**The task:** Find each line below that includes "medidas", then copy it.

**Recorded data:**

◇ ◇ ◇ ◇

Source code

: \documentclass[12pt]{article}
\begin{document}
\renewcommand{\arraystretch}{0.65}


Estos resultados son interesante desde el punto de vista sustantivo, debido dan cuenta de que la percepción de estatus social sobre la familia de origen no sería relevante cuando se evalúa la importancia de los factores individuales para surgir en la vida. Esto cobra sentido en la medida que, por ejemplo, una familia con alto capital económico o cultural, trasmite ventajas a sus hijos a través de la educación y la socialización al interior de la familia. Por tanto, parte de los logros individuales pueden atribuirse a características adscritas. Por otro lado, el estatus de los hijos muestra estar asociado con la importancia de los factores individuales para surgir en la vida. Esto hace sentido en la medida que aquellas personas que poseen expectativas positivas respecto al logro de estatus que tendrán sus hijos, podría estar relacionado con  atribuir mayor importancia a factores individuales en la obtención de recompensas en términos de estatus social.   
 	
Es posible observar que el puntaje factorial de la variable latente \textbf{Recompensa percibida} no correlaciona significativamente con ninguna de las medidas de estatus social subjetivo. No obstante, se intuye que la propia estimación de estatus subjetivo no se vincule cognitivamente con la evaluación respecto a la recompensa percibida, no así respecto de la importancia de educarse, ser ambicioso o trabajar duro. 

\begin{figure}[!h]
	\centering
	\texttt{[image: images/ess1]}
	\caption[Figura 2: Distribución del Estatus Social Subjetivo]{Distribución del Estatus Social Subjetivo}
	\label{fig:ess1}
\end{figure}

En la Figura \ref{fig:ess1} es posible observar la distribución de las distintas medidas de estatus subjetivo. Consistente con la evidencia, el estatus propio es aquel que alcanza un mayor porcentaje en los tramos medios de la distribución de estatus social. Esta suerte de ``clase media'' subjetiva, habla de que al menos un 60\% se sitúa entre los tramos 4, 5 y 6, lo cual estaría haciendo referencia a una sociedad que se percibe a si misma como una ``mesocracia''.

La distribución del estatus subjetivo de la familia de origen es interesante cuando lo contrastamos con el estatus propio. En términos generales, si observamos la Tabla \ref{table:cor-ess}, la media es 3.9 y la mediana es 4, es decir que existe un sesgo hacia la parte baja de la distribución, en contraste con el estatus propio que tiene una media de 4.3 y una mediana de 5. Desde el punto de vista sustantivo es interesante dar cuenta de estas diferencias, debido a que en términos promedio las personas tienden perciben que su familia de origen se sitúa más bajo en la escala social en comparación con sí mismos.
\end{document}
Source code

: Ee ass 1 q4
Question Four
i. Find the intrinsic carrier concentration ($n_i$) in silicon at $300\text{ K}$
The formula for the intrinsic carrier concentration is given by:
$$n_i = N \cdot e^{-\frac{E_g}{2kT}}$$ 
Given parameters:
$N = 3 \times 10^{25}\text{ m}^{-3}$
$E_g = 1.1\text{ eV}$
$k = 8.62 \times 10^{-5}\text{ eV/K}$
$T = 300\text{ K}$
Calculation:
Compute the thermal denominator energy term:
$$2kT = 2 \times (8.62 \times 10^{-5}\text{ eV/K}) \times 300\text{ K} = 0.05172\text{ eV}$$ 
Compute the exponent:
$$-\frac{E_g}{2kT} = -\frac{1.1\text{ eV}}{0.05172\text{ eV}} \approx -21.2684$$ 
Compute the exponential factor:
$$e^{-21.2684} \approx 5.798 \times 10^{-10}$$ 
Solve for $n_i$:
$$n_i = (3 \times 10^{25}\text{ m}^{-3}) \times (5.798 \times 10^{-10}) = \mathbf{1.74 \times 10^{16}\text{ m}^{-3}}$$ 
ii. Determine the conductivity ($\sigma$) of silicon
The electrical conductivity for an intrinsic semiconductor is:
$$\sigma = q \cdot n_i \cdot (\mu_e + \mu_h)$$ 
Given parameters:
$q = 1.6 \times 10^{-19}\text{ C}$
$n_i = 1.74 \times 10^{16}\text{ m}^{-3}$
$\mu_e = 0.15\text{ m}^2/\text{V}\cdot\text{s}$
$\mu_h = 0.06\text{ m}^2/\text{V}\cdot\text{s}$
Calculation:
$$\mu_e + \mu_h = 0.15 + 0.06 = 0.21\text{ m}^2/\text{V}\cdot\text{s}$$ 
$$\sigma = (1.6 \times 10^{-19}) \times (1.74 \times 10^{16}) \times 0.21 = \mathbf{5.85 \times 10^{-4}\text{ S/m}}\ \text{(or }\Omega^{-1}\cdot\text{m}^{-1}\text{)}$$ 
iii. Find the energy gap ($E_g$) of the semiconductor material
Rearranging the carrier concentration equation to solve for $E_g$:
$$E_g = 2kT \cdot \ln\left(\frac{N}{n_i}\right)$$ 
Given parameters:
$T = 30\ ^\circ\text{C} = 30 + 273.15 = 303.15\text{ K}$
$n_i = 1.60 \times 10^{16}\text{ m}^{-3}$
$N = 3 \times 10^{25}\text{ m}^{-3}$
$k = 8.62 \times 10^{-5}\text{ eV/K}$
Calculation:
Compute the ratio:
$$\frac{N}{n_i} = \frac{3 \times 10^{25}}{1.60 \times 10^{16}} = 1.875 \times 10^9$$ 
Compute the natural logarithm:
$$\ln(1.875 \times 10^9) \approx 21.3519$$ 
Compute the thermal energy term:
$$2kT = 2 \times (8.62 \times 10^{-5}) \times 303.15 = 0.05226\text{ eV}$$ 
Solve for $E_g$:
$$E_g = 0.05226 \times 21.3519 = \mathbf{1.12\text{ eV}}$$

◇ ◇ ◇ ◇

**Response to this exercise:**
Es posible observar que el puntaje factorial de la variable latente \textbf{Recompensa percibida} no correlaciona significativamente con ninguna de las medidas de estatus social subjetivo. No obstante, se intuye que la propia estimación de estatus subjetivo no se vincule cognitivamente con la evaluación respecto a la recompensa percibida, no así respecto de la importancia de educarse, ser ambicioso o trabajar duro. 
En la Figura \ref{fig:ess1} es posible observar la distribución de las distintas medidas de estatus subjetivo. Consistente con la evidencia, el estatus propio es aquel que alcanza un mayor porcentaje en los tramos medios de la distribución de estatus social. Esta suerte de ``clase media'' subjetiva, habla de que al menos un 60\% se sitúa entre los tramos 4, 5 y 6, lo cual estaría haciendo referencia a una sociedad que se percibe a si misma como una ``mesocracia''.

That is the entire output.